JG: This all sounds vaguely Faulknerian? Is that fair?

CT: I can hardly deny it. There is a scene in On the Tobacco Coast that reenacts a scene from Absalom, Absalom! But what feels most Faulknerian to me about the project is not so much the material as the method: asking the same few questions over and over. What is family? What is the pull of the land? Why does history matter?

JG: Give us a sense of the scope of your story.

CT: After I published that first collection I intended to keep writing stories, but one of them turned into the novel Mason’s Retreat, which I published in 1996. The title refers to the farm itself; the ancestral place of the Mason family. The novel covers a tragic interlude in the three years leading up to the outbreak of the Second World War. I never envisioned that this was part of a broader saga. I moved on to a new collection of stories and another unrelated novel. But then . . . 

JG: . . . . you returned. What brought you back? 

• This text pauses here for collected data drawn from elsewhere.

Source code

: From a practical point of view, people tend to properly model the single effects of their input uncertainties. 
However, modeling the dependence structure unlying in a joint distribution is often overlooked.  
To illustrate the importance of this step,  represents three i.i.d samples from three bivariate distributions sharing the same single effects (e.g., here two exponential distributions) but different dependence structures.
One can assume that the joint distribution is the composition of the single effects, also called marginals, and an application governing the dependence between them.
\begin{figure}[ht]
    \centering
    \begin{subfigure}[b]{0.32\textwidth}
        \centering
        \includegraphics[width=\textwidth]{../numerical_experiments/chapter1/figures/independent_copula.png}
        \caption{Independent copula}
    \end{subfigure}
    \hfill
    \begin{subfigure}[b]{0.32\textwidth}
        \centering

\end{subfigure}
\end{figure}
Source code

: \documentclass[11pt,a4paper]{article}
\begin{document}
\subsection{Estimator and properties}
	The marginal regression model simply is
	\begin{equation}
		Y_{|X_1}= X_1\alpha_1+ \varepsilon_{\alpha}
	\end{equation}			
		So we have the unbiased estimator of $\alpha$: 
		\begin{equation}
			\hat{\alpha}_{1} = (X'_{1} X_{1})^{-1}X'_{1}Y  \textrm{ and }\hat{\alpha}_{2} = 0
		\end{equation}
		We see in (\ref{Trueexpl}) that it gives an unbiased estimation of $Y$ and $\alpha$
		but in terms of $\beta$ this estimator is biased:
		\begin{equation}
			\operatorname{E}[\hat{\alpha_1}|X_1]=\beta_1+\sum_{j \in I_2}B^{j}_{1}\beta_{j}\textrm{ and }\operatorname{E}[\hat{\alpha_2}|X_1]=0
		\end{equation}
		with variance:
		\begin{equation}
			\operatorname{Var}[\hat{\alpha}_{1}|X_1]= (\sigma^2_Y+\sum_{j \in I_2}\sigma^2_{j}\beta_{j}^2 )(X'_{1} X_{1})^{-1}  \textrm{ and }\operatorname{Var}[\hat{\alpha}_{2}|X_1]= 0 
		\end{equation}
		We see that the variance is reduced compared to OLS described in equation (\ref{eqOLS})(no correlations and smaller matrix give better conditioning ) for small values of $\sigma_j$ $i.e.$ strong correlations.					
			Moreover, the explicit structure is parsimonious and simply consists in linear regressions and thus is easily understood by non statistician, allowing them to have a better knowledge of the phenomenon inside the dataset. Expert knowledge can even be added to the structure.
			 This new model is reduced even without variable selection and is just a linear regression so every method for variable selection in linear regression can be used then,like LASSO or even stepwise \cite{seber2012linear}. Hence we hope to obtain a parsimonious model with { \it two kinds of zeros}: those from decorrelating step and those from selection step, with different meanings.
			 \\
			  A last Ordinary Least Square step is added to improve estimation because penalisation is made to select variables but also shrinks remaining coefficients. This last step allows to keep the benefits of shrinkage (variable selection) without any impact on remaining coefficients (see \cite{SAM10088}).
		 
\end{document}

CT: One thing that happened with the publication of Mason’s Retreat is that it unlocked a lot of local interest in my part of Maryland; there isn’t much fiction based on the Eastern Shore, after all. People told me stories that I had never heard before, a lot of history. The way the landscape influences the different cultures here began to make sense to me in a way it hadn’t before. I began to have an inkling of how a slave-holding society might try to evolve into something equitable. It didn’t happen, of course, but for a time it seemed it could. I wanted to capture all that. So The Right-Hand Shore goes back to the Civil War and describes the rise and fall of the farm during Reconstruction and into the twentieth century. It was hard going for me; I had to do a lot of research, which has never been my strength. I learned you can’t write historical fiction without knowing a lot of history.

JG: History, even in your contemporary short stories, has always seemed to me what you’re talking about. 

CT: I see it now, but honestly, it took me a while to figure that out. I remember back in 1989 when you and Roger Straus took me to lunch, and Roger predicted that someday I would write some history. I was surprised to hear him say that. You mean, historical fiction? I asked. No, a work of history, of fact, he said. So far, he has been proved wrong, but in truth there are one or two small research projects percolating in my head right now. I might just write some history after all

JG: And then you took the story to France in Thomas and Beal in the Midi. You continued the story but left the farm behind.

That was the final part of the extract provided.